(Pictures paired with source code)
────────────────────

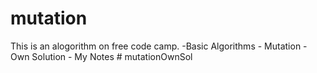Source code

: # mutation

This is an alogorithm on free code camp.
    -Basic Algorithms
        - Mutation - Own Solution
        - My Notes
        # mutationOwnSol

────────────────────

-- Task --
The records shown above are to be repeated exactly, with the pictures left out.

-- Written response --
Source code

: # mutation

This is an alogorithm on free code camp.
    -Basic Algorithms
        - Mutation - Own Solution
        - My Notes
        # mutationOwnSol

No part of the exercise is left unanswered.